→ **What you are asked to do**:
The answer is a stretch of the material below, returned exactly: the line containing "(o *TransferSweepGetResponse) SetRequestId(v", the line containing "[[Back to Model", and all lines between.

*** Opening Record extracts ***

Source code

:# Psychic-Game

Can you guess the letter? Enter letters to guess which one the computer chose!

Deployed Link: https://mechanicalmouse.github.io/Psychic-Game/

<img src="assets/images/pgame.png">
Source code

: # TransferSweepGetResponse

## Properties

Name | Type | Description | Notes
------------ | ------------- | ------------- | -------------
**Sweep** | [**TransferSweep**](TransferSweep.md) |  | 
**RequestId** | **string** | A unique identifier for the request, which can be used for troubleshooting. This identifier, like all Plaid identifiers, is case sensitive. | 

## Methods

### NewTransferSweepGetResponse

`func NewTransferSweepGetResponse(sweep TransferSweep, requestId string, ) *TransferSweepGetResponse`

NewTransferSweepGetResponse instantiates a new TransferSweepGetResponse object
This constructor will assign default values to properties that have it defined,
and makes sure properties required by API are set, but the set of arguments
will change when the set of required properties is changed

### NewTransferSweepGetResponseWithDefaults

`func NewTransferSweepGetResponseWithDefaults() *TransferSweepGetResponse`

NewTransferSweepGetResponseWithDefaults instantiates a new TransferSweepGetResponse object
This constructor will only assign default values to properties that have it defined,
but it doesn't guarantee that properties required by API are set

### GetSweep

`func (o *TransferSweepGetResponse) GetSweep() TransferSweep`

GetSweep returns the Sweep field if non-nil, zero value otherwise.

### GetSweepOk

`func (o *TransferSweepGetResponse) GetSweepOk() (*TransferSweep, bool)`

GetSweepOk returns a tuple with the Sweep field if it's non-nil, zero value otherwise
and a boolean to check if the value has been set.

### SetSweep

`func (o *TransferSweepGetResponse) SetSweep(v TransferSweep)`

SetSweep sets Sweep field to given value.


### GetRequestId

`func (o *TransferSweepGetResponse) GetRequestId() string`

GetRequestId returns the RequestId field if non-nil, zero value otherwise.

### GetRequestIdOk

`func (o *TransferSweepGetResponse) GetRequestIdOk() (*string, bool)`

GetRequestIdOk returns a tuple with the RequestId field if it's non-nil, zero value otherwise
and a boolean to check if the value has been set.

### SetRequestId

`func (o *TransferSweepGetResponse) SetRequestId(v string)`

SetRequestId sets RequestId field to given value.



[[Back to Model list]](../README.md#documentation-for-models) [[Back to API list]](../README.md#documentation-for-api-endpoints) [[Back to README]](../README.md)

*** Closing Record extracts ***
*** Opening Record extracts ***

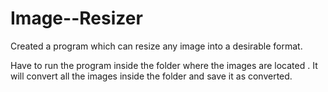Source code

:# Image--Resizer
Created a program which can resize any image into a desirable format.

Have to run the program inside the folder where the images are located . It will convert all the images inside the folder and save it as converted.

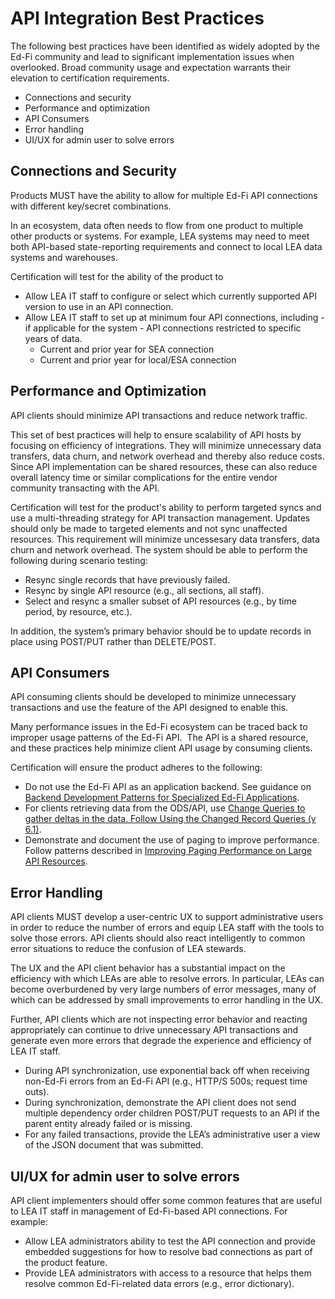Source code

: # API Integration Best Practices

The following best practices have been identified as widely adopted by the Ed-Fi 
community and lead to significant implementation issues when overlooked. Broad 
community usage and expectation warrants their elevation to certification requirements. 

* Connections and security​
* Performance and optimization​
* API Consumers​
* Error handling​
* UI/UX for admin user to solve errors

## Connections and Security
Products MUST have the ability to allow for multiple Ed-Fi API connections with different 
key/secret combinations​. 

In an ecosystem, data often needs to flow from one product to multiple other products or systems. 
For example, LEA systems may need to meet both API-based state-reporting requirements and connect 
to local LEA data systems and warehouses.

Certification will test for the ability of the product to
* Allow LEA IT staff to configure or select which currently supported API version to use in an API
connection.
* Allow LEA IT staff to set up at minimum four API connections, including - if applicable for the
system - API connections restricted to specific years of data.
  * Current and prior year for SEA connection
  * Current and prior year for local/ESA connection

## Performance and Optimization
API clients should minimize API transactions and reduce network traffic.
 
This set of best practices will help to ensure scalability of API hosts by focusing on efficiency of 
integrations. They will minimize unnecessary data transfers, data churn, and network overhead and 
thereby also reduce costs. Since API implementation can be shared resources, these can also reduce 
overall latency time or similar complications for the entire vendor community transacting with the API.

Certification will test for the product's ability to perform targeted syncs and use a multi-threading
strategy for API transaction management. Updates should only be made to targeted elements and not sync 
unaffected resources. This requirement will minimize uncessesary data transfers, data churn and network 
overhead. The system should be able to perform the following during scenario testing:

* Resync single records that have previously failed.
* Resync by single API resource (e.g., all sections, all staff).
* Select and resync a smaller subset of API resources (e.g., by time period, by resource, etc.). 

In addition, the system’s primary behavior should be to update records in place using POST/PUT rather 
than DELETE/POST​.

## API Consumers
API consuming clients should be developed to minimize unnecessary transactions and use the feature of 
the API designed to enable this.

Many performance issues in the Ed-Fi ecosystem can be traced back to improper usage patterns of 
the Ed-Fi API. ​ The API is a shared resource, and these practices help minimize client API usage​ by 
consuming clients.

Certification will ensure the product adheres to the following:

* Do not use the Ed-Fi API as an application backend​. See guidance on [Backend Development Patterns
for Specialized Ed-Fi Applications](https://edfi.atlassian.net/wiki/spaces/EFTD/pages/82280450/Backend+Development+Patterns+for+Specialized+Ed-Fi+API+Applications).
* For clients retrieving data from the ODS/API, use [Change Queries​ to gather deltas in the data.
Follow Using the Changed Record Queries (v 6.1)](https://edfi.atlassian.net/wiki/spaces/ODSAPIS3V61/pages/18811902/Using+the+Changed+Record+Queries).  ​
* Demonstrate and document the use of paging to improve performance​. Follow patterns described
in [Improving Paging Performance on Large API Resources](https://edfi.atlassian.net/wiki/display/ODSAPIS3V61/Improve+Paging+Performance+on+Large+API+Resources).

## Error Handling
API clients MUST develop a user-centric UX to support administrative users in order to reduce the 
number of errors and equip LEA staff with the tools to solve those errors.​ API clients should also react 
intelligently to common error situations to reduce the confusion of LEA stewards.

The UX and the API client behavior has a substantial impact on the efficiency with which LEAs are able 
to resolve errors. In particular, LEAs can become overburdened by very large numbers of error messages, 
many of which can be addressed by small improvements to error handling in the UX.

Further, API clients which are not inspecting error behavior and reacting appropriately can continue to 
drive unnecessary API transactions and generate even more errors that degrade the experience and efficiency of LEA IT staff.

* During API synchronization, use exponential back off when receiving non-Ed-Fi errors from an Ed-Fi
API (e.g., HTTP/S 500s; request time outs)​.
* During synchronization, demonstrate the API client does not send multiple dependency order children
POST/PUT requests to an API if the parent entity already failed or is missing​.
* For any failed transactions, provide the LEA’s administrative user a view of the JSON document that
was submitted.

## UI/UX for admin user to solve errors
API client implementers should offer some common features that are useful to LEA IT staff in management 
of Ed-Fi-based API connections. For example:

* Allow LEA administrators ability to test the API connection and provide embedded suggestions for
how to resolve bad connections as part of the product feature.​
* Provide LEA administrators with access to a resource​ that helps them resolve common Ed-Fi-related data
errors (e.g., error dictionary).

*** Closing Record extracts ***

→ **Completed exercise**:
`func (o *TransferSweepGetResponse) SetRequestId(v string)`

SetRequestId sets RequestId field to given value.



[[Back to Model list]](../README.md#documentation-for-models) [[Back to API list]](../README.md#documentation-for-api-endpoints) [[Back to README]](../README.md)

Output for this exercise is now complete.